Maroku looked at Dianna then the little kid again. “Yeah!” He agreed and laughed. Then the two ran off to play by themselves, leaving Dianna alone. Later that day she was at the sakura tree playing dolls when Maroku came up. At first she was cold toward him and ignored anything he said.

“Dianna?” He asked in a pitiful tone. “I’m sorry I said you had cuddies. I know you don’t.”

She broke her silence for one second. “I thought we were friends.”

“We are friends,” Maroku reassured her. “I just said that cause Chintsu said it. But I’m still your friend. Even if I say mean things like that, I don’t mean them.”

“Then why did you say them?” Dianna asked, braking her silence again.

“I still wanna play with you. It’s just that if I’m nice at school Chintsu will make fun of me. We can still play here.”

“NO!” Dianna was very firm. “Either all the time or not at all,” she commanded. “Friends shouldn’t have to pretend with each other. If you want to be my friend then you have to be nice at school too.”
Maroku didn’t know how to respond to this. He looked around and pondered over it. “I’m sorry,” he eventually said. “Will you be my friend Dianna?”

“Yes,” she smiled. “We’re the best kind of friends. Lets promise always to be honest with each other and about how we feel. Deal?”

“Deal.” Maroku shook her hand on it. “We’ll never lie to each other ever again.”

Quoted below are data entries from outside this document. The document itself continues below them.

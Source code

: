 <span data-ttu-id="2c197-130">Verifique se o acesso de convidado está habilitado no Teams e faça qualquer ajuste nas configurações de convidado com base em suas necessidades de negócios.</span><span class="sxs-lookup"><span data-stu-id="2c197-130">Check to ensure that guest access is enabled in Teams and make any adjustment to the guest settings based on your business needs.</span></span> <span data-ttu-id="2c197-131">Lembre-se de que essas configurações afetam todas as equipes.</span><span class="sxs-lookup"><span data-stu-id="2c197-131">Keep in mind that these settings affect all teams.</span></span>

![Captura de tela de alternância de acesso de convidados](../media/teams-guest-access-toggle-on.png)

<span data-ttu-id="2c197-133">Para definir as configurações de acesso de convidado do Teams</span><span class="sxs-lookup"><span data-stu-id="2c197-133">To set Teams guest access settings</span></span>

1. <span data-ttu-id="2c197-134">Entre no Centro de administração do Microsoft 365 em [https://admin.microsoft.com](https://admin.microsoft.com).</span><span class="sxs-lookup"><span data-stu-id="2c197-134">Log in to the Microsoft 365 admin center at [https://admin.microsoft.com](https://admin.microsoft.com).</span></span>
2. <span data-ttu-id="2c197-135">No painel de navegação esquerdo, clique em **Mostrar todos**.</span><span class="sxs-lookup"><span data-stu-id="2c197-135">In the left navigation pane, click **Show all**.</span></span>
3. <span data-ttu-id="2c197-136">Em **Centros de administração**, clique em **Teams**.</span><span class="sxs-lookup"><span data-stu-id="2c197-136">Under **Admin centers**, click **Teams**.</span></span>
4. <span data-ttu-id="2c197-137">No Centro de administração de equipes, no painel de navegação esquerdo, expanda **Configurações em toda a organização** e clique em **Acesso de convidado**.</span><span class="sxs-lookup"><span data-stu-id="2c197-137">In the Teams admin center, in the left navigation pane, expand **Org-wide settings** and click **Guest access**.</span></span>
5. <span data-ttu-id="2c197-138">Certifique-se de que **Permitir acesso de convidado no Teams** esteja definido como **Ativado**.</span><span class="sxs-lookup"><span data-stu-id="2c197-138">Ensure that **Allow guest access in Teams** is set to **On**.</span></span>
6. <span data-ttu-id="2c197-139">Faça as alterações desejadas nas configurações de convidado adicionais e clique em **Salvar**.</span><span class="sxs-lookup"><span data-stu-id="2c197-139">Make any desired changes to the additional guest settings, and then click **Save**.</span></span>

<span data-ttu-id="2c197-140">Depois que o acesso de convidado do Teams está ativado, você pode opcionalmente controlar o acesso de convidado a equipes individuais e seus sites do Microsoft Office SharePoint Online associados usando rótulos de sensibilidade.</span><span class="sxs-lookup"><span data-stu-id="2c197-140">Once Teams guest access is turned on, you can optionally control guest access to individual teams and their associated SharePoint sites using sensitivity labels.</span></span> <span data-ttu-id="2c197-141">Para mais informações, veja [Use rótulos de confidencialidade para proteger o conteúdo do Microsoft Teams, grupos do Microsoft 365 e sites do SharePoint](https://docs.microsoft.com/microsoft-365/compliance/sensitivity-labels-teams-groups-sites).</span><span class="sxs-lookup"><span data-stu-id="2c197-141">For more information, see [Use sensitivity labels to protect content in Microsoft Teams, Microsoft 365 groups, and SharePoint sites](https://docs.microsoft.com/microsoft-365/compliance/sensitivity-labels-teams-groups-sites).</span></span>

That was one of their biggest promises. Dianna had all but forgotten it. They promised each other to always be truthful. Thinking back, that was the first promise the two made each other. It was the promise that all other promises were made on. That meant not telling him how she felt would violate everything that their friendship was about.

She had to tell him the truth, and the truth was she loved him. She loved him so much that nothing in the world could be better than the feeling inside her right now. She was going to tell him and if he didn’t feel the same way then oh well. At the very least, she could say she kept their promise. Because no matter what happened, will happen or hasn’t happened yet, they would always be friends.

The day was growing late. Dianna hadn’t realized how long she’d sat there. She stood up and patted the dirt from her skirt. Across the field a person started walking toward the tree. The sun was behind whoever it was so all Dianna could see was the outline of the person. It came closer and closer. She stood there and waited.

Finally, the being came into the shade of the sakura tree and his face was revealed. He was not the same as before, but Dianna recognized Maroku in an instant. His child-like round face had formed into a strong and proud chin. A blue ring dangled from his left ear. His scrawny arms were now replaced with broad shoulder and carved out muscles.

He was taller and lean in figure, but his eyes were the same. His dark, hypnotizing eyes were as inspiring as they’d ever been. They burned with his familiar intensity of confidence and strength.

“Hey,” he smiled in a way only a dear friend could smile.

“Hey,” Dianna replied.

They stared at each other under the sakura tree as its petals rained down around them in the last rays of the setting sun.